One of the things I love about Augustana is that faith is nourished everywhere, and that was certainly true for me! When I arrived at Augie, I was a scared freshman and very homesick. I first got involved in chapel and campus ministry because I was searching for a place to call home, a place to center my faith and build a community. Growing up in a home that centered around God and our faith, it felt natural to search for that in chapel, and I certainly found it there. Chapel and campus ministry provided a safe place to explore what my faith meant to me and how I could make it my own, and also provided a community of love and support at a time I needed it most. What surprised me was that I also found that in other parts of my journey. During my four years at Augie, I found community, love and support everywhere — in the classroom, in conversations with professors, staff and fellow students, in the residences halls, and working at the Elmen. I found faith at Augustana to be ubiquitous, found in every corner of campus, every day.

Q. How does Faith continue to serve as your compass?

A. I am very lucky to have found a great church here in Philadelphia, and have found great community through attending and serving here. I try live and serve as Christ did, knowing I'm a sinner and I fail over and over! However, the good news is that God's grace is sufficient, made perfect in weakness, as it says in 2 Cor. 12:9. We all do the best we can, loving and serving those around us in our words and actions.

Q. How as your faith helped you navigate through life's changes and challenges?

A. Without my faith, I honestly can say I don't know where I would be! Life has brought many challenges and heartaches and through every one of them, God has been constant, never changing or wavering. He has proven over and over again that His plans for my life are bigger and better than any plan I can ever fathom or imagine! One of my favorite songs is one by Kari Jobe, and the lyrics state, "Lord I know that you are for me, and I know that you have come now, even if to write upon my heart, and remind me of who you are." So many times I have been faced with a burden I just don't think I have the strength to bear, and then God steps in and reminds me who He is, that He is FOR me. Just like He was there for the Israelites and kept His promise to never leave or forsake them, He has kept that promise for me throughout my life.

Q. Who was your most inspiring professor at Augie, and why?

A. This is a tough question because I am so thankful for every professor I had at Augie! However, as a nursing major, I would have to say my nursing professors are most inspiring. They are some of the most dedicated, compassionate people I have ever met … working tirelessly to educate and shape nurses to go into the world and truly care for others. I am the nurse I am today because of them and the lessons they taught both in and out of the classroom.

Q. What’s given you the greatest personal satisfaction since graduating from Augie? And why?

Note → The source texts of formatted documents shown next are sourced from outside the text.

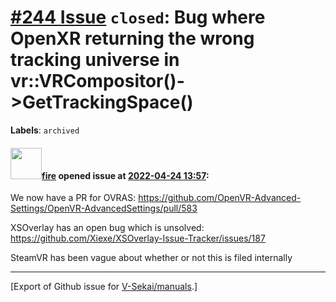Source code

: # [\#244 Issue](https://github.com/V-Sekai/manuals/issues/244) `closed`: Bug where OpenXR returning the wrong tracking universe in vr::VRCompositor()->GetTrackingSpace()
**Labels**: `archived`


#### <img src="https://avatars.githubusercontent.com/u/32321?u=c2e06a3d2b49a467aa907e54aa259516440267cc&v=4" width="50">[fire](https://github.com/fire) opened issue at [2022-04-24 13:57](https://github.com/V-Sekai/manuals/issues/244):

We now have a PR for OVRAS: https://github.com/OpenVR-Advanced-Settings/OpenVR-AdvancedSettings/pull/583

XSOverlay has an open bug which is unsolved: https://github.com/Xiexe/XSOverlay-Issue-Tracker/issues/187

SteamVR has been vague about whether or not this is filed internally




-------------------------------------------------------------------------------



[Export of Github issue for [V-Sekai/manuals](https://github.com/V-Sekai/manuals).]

A. For me, this question is answered by my career, which has become my calling. I just finished my Doctorate in Nursing Practice at Creighton University, and am proud to say that I have finally reached a point where I am done going back to school! Although this degree won't change my current job as a nurse practitioner, I'm excited to explore more research, leadership and teaching opportunities down the road. Beyond my education, however, I take great joy in going to work every day. I am so honored to get to walk beside my patients and their families as they navigate the chaotic, scary and emotional experience of having a child in the NICU. The NICU is a tough place, often laced with sadness and grief, but it is also filled with hope. That hope is what keeps all of us in this field going! Every day I get to see hope turn into miracles and breakthroughs for these tiny babies, and I consider myself extremely lucky.